Hier Lundi nous avions l’intention de nous mettre à travailler pour terminer nos devoirs, car Mlle Bosvy venait dans la journée. Mais voilà qu’en prenant notre café oncle nous dit qu’il va avant le déjeuner aller du côté de l’hôtel de ville acheter de la poudre purgative pour Krabe et il nous offre de l’accompagner. La tentation était bien grande aussi n’avons-nous pas su y résister. Nous avons bien vite passé nos robes pendant qu’oncle allait au laboratoire faire manger les petits pigeons car je ne sais si nous t’avons dit qu’il y en a 2 jeunes qu’oncle élève dans sa couveuse. Nous sommes ensuite parties avec oncle pour nos courses et nous avons même acheté en plus un peigne de 9 sous toujours pour le même personnage et une canne pour la chasse aux rats.
Il faisait un temps splendide aussi cette petite course nous a-t-elle été fort agréable. Après le déjeuner nous avons rattrapé le temps perdu et nous avions cependant fini tous nos devoirs pour midi.
Après ma leçon j’ai aidé tante à faire ses caisses puis nous devions aller à 4h au bain froid mais voilà que juste au moment de partir un orage éclate et la pluie a tombé à flots jusqu’à six heures ; et nous avons dû nous contenter d’aller seulement jusqu’à la douche. Aujourd’hui je n’ai pas fait grand’chose. J’ai commencé par me lever fort tard, puis j’ai fait mon piano que je n’avais pas étudié hier. Après le déjeuner Mlle Poggi est venue, tante m’a peignée à fond (puisque je te dis tous les détails) car en ce moment-ci mes cheveux tombent d’une façon horrible. Puis nous avons été chez tante Louise où déjeunaient Mlles Viollet et Bosvy malheureusement cette dernière a été obligée de partir aussitôt notre arrivée car elle avait une leçon ; par contre Mlle Viollet est restée jusqu’à 3h. Nous rentrons à l’instant je vais travailler un peu pendant que tante est allée voir bonne-maman[10] puis nous irons probablement au bain.
A revoir donc mon petit papa bien aimé je t’embrasse de toutes mes forces et à bientôt.
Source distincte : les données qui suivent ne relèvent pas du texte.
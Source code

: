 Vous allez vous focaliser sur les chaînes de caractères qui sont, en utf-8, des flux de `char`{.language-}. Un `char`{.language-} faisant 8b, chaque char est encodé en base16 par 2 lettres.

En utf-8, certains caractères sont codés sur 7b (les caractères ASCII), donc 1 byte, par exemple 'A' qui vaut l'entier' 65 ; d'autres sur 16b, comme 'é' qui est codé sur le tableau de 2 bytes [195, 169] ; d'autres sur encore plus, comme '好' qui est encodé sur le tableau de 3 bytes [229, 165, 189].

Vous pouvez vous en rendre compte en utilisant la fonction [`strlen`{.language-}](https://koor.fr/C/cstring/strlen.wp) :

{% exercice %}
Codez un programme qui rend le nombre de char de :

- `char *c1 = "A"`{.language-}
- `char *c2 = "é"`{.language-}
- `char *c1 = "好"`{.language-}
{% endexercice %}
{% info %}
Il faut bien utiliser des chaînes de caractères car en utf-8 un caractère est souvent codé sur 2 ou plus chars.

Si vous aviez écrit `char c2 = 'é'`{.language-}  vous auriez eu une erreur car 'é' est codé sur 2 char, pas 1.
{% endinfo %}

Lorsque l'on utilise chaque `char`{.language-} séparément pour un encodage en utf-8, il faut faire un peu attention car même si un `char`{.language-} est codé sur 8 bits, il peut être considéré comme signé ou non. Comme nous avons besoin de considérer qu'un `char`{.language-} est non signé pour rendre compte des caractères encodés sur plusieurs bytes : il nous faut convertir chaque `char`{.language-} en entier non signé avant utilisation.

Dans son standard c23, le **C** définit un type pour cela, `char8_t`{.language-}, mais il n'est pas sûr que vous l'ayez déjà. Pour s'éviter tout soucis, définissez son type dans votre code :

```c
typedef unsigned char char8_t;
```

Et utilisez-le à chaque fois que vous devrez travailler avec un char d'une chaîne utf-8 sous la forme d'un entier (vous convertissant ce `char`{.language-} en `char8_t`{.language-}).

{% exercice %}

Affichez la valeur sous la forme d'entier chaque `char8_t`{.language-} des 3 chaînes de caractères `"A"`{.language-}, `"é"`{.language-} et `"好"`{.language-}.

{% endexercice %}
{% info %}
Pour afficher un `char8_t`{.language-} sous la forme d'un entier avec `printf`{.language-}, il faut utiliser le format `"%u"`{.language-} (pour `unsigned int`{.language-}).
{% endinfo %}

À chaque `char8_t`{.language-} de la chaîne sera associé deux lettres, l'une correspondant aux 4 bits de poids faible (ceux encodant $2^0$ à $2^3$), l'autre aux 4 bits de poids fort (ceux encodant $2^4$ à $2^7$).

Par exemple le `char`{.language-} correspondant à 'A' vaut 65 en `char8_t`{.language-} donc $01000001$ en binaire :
Que ce sera donc bon de se revoir !
Ta fille qui t’aime
Marie Mertzdorff
Notes
- ↑ Georges Heuchel.
- ↑ Port-en-Bessin.
- ↑ Marie et sa sœur Émilie Mertzdorff.
- ↑ Aglaé Desnoyers, épouse d’Alphonse Milne-Edwards.
- ↑ Louise Milne-Edwards, veuve de Daniel Pavet de Courteille.
- ↑ Alphonse Milne-Edwards et son épouse Aglaé Desnoyers.
- ↑ Marthe Pavet de Courteille.
- ↑ Krabe, le chien Alphonse d’Milne-Edwards.
- ↑ Catherine Simonis, épouse d’Edouard Brongniart.
- ↑ Jeanne Target, épouse de Jules Desnoyers.
Notice bibliographique
D’après l’original
Pour citer cette page
« Mardi 20 juillet 1875. Lettre de Marie Mertzdorff (Paris) à son père Charles Mertzdorff (Vieux-Thann) », Une correspondance familiale (D. Poublan et C. Dauphin eds.), https://lettresfamiliales.ehess.fr/w/index.php?title=Mardi_20_juillet_1875&oldid=56938 (accédée le 15 novembre 2024).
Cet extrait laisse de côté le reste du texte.